Saved data entries
______________________________

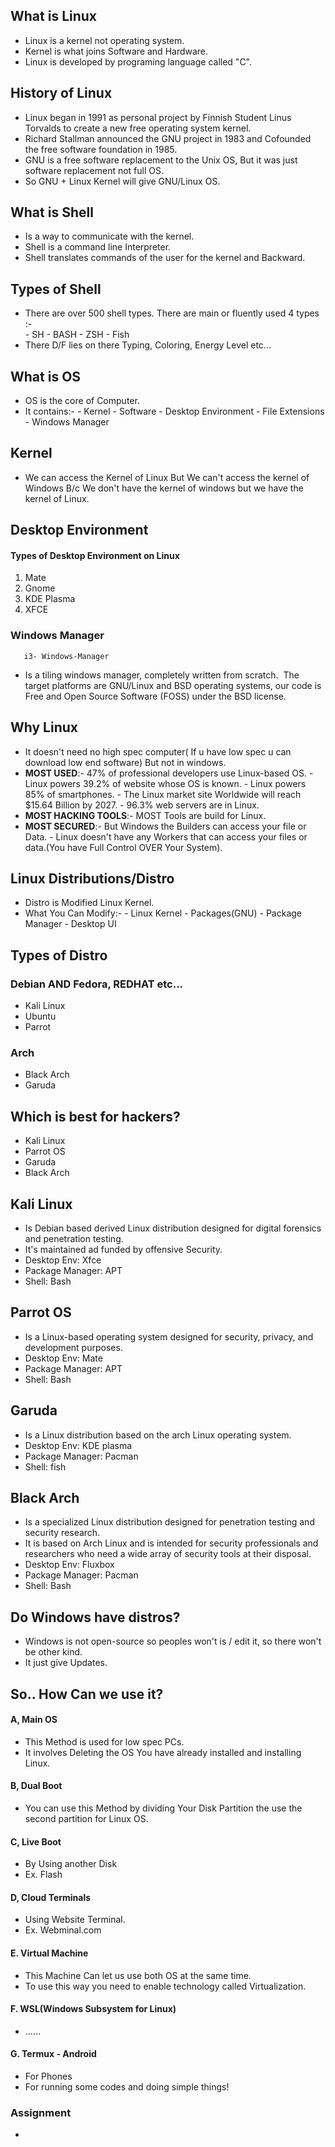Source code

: 
## What is Linux
- Linux is a kernel not operating system.
- Kernel is what joins Software and Hardware.
- Linux is developed by programing language called "C".
## History of Linux
- Linux began in 1991 as personal project by Finnish Student Linus Torvalds to create a new free operating system kernel.  
- Richard Stallman announced the GNU project in 1983 and Cofounded the free software   foundation in 1985.
- GNU is a free software replacement to the Unix OS, But it was just software replacement not full OS.
- So GNU + Linux Kernel  will give GNU/Linux OS.

## What is Shell
- Is a way to communicate with the kernel.
- Shell is a command line Interpreter.
- Shell translates commands of the user for the kernel and Backward.
## Types of Shell
- There are over 500 shell types. There are main or fluently used  4 types :-  
            - SH 
            - BASH
            - ZSH
            - Fish
 - There D/F lies on there Typing, Coloring, Energy Level etc...

## What is OS
- OS is the core of Computer.
- It contains:-
        - Kernel 
        - Software
        - Desktop Environment
        - File Extensions 
        - Windows Manager
## Kernel
- We can access the Kernel of Linux But We can't access the kernel of Windows B/c We don't have the kernel of windows but we have the kernel of Linux.
## Desktop Environment
####       Types of Desktop Environment on Linux
1. Mate
2. Gnome
3. KDE Plasma
4. XFCE
### Windows Manager
       i3- Windows-Manager
   - Is a tiling windows manager, completely written from scratch.  The target           platforms are GNU/Linux and BSD operating systems, our code is Free and         Open Source Software (FOSS) under the BSD license.
## Why Linux
- It doesn't need no high spec computer( If u have low spec u can download low end software) But not in windows.
- **MOST USED**:-  47% of professional developers use Linux-based OS.
              - Linux powers 39.2% of website whose OS is known.
              - Linux powers 85% of smartphones.
              - The Linux market site Worldwide will reach $15.64 Billion by 2027.
              - 96.3% web servers are in Linux.
- **MOST HACKING TOOLS**:- MOST Tools are build for Linux.
- **MOST SECURED**:- But Windows the Builders can access your file or Data.
             - Linux doesn't have any Workers that can access your files or data.(You have Full Control OVER Your System).
## Linux Distributions/Distro
- Distro is Modified Linux Kernel. 
- What You Can Modify:-
             - Linux Kernel
             - Packages(GNU)
             - Package Manager
             - Desktop UI
## Types of Distro
### Debian                            AND Fedora, REDHAT etc...
- Kali Linux                                             
- Ubuntu
- Parrot
### Arch
- Black Arch
- Garuda
## Which is best for hackers?
- Kali Linux
- Parrot OS
- Garuda
- Black Arch
## Kali Linux
- Is Debian based derived Linux distribution designed for  digital forensics and penetration testing.
- It's maintained ad funded by offensive Security.
- Desktop Env: Xfce
- Package Manager: APT
- Shell: Bash
## Parrot OS
- Is a Linux-based operating system designed for security, privacy, and development purposes.
- Desktop Env: Mate
- Package Manager: APT
- Shell: Bash
## Garuda
- Is a Linux distribution based on the arch Linux operating system.
- Desktop Env: KDE plasma
- Package Manager: Pacman
- Shell: fish
## Black Arch
- Is a specialized Linux distribution designed for penetration testing and security research.
- It is based on Arch Linux and is intended for security professionals and researchers who need a wide array of security tools at their disposal.
- Desktop Env: Fluxbox
- Package Manager: Pacman
- Shell: Bash 
## Do Windows have distros?
- Windows is not open-source so peoples won't is / edit it, so there won't be other kind.
- It just give Updates.
##      So.. How Can we use it?
#### A, Main OS
- This Method is used for low spec PCs.
- It involves Deleting the OS You have already installed and installing Linux.
#### B, Dual Boot
- You can use this Method by dividing Your Disk Partition the use the second partition for Linux OS.  
#### C, Live Boot
- By Using another Disk
- Ex. Flash
#### D, Cloud Terminals
- Using Website Terminal.
- Ex. Webminal.com
#### E. Virtual Machine
- This Machine Can let us use both OS at the same time.
- To use this way you need to enable technology called Virtualization. 
#### F. WSL(Windows Subsystem for Linux)
- ......
#### G. Termux - Android
- For Phones 
- For running some codes and doing simple things!


###    Assignment
-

______________________________

Required work -> Where a line of the records has the string "give", copy that line.

Response to the exercise ->
- So GNU + Linux Kernel  will give GNU/Linux OS.
- It just give Updates.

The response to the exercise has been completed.